►

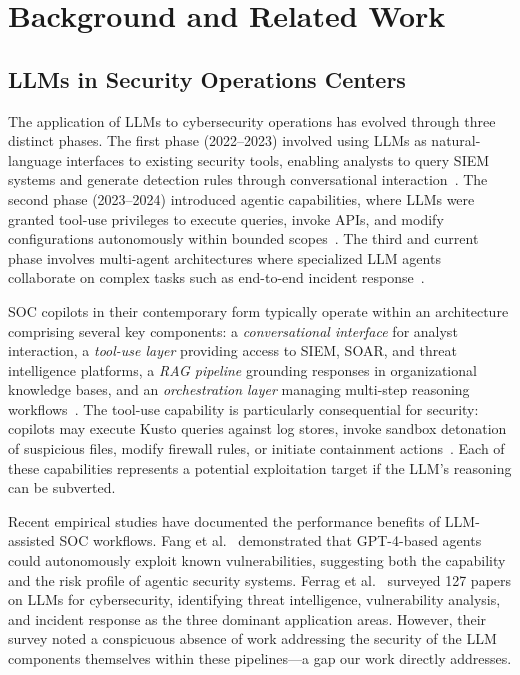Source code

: \documentclass[journal,twoside]{IEEEtran}
\begin{document}
\section{Background and Related Work}
\label{sec:background}

\subsection{LLMs in Security Operations Centers}
\label{sec:bg_soc}

The application of LLMs to cybersecurity operations has evolved through three distinct phases. The first phase (2022--2023) involved using LLMs as natural-language interfaces to existing security tools, enabling analysts to query SIEM systems and generate detection rules through conversational interaction~\cite{ferrag2024llmcyber}. The second phase (2023--2024) introduced agentic capabilities, where LLMs were granted tool-use privileges to execute queries, invoke APIs, and modify configurations autonomously within bounded scopes~\cite{fang2024llmagents}. The third and current phase involves multi-agent architectures where specialized LLM agents collaborate on complex tasks such as end-to-end incident response~\cite{wu2024autogen,hong2024metagpt}.

SOC copilots in their contemporary form typically operate within an architecture comprising several key components: a \emph{conversational interface} for analyst interaction, a \emph{tool-use layer} providing access to SIEM, SOAR, and threat intelligence platforms, a \emph{RAG pipeline} grounding responses in organizational knowledge bases, and an \emph{orchestration layer} managing multi-step reasoning workflows~\cite{microsoft2024copilot}. The tool-use capability is particularly consequential for security: copilots may execute Kusto queries against log stores, invoke sandbox detonation of suspicious files, modify firewall rules, or initiate containment actions~\cite{xu2024llmsec}. Each of these capabilities represents a potential exploitation target if the LLM's reasoning can be subverted.

Recent empirical studies have documented the performance benefits of LLM-assisted SOC workflows. Fang et al.~\cite{fang2024llmagents} demonstrated that GPT-4-based agents could autonomously exploit known vulnerabilities, suggesting both the capability and the risk profile of agentic security systems. Ferrag et al.~\cite{ferrag2024llmcyber} surveyed 127 papers on LLMs for cybersecurity, identifying threat intelligence, vulnerability analysis, and incident response as the three dominant application areas. However, their survey noted a conspicuous absence of work addressing the security of the LLM components themselves within these pipelines---a gap our work directly addresses.
\end{document}
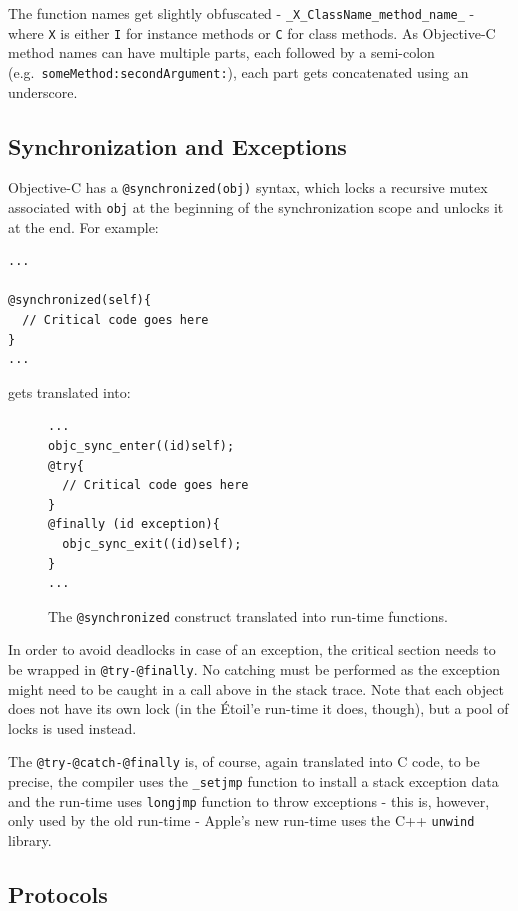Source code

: The function names get slightly obfuscated - \verb=_X_ClassName_method_name_= - where \verb=X= is either \verb=I= for instance methods or \verb=C= for class methods. As Objective-C method names can have multiple parts, each followed by a semi-colon (e.g.\ \verb=someMethod:secondArgument:=), each part gets concatenated using an underscore.

\subsection{Synchronization and Exceptions}

Objective-C has a \verb=@synchronized(obj)= syntax, which locks a recursive mutex associated with \verb=obj= at the beginning of the synchronization scope and unlocks it at the end. For example:

\begin{verbatim}
...

@synchronized(self){
  // Critical code goes here
}
...
\end{verbatim}

gets translated into:

\begin{figure}[H]
\begin{verbatim}
...
objc_sync_enter((id)self);
@try{
  // Critical code goes here
}
@finally (id exception){
  objc_sync_exit((id)self);
}
...
\end{verbatim}
  \centering{}
  \caption{The \texttt{@synchronized} construct translated into run-time functions.}
  \label{fig:synchronized_translated}
\end{figure}

In order to avoid deadlocks in case of an exception, the critical section needs to be wrapped in \verb=@try-@finally=. No catching must be performed as the exception might need to be caught in a call above in the stack trace. Note that each object does not have its own lock (in the \'Etoil'e run-time it does, though), but a pool of locks is used instead.

The \verb=@try-@catch-@finally= is, of course, again translated into C code, to be precise, the compiler uses the \verb=_setjmp= function to install a stack exception data and the run-time uses \verb=longjmp= function to throw exceptions - this is, however, only used by the old run-time - Apple's new run-time uses the C++ \verb=unwind= library.

\subsection{Protocols}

◄

• _What you have to do_
Print each of the records above exactly as written, leaving no picture in the copy.

• _Result_
Source code

: \documentclass[journal,twoside]{IEEEtran}
\begin{document}
\section{Background and Related Work}
\label{sec:background}

\subsection{LLMs in Security Operations Centers}
\label{sec:bg_soc}

The application of LLMs to cybersecurity operations has evolved through three distinct phases. The first phase (2022--2023) involved using LLMs as natural-language interfaces to existing security tools, enabling analysts to query SIEM systems and generate detection rules through conversational interaction~\cite{ferrag2024llmcyber}. The second phase (2023--2024) introduced agentic capabilities, where LLMs were granted tool-use privileges to execute queries, invoke APIs, and modify configurations autonomously within bounded scopes~\cite{fang2024llmagents}. The third and current phase involves multi-agent architectures where specialized LLM agents collaborate on complex tasks such as end-to-end incident response~\cite{wu2024autogen,hong2024metagpt}.

SOC copilots in their contemporary form typically operate within an architecture comprising several key components: a \emph{conversational interface} for analyst interaction, a \emph{tool-use layer} providing access to SIEM, SOAR, and threat intelligence platforms, a \emph{RAG pipeline} grounding responses in organizational knowledge bases, and an \emph{orchestration layer} managing multi-step reasoning workflows~\cite{microsoft2024copilot}. The tool-use capability is particularly consequential for security: copilots may execute Kusto queries against log stores, invoke sandbox detonation of suspicious files, modify firewall rules, or initiate containment actions~\cite{xu2024llmsec}. Each of these capabilities represents a potential exploitation target if the LLM's reasoning can be subverted.

Recent empirical studies have documented the performance benefits of LLM-assisted SOC workflows. Fang et al.~\cite{fang2024llmagents} demonstrated that GPT-4-based agents could autonomously exploit known vulnerabilities, suggesting both the capability and the risk profile of agentic security systems. Ferrag et al.~\cite{ferrag2024llmcyber} surveyed 127 papers on LLMs for cybersecurity, identifying threat intelligence, vulnerability analysis, and incident response as the three dominant application areas. However, their survey noted a conspicuous absence of work addressing the security of the LLM components themselves within these pipelines---a gap our work directly addresses.
\end{document}
Source code

: The function names get slightly obfuscated - \verb=_X_ClassName_method_name_= - where \verb=X= is either \verb=I= for instance methods or \verb=C= for class methods. As Objective-C method names can have multiple parts, each followed by a semi-colon (e.g.\ \verb=someMethod:secondArgument:=), each part gets concatenated using an underscore.

\subsection{Synchronization and Exceptions}

Objective-C has a \verb=@synchronized(obj)= syntax, which locks a recursive mutex associated with \verb=obj= at the beginning of the synchronization scope and unlocks it at the end. For example:

\begin{verbatim}
...

@synchronized(self){
  // Critical code goes here
}
...
\end{verbatim}

gets translated into:

\begin{figure}[H]
\begin{verbatim}
...
objc_sync_enter((id)self);
@try{
  // Critical code goes here
}
@finally (id exception){
  objc_sync_exit((id)self);
}
...
\end{verbatim}
  \centering{}
  \caption{The \texttt{@synchronized} construct translated into run-time functions.}
  \label{fig:synchronized_translated}
\end{figure}

In order to avoid deadlocks in case of an exception, the critical section needs to be wrapped in \verb=@try-@finally=. No catching must be performed as the exception might need to be caught in a call above in the stack trace. Note that each object does not have its own lock (in the \'Etoil'e run-time it does, though), but a pool of locks is used instead.

The \verb=@try-@catch-@finally= is, of course, again translated into C code, to be precise, the compiler uses the \verb=_setjmp= function to install a stack exception data and the run-time uses \verb=longjmp= function to throw exceptions - this is, however, only used by the old run-time - Apple's new run-time uses the C++ \verb=unwind= library.

\subsection{Protocols}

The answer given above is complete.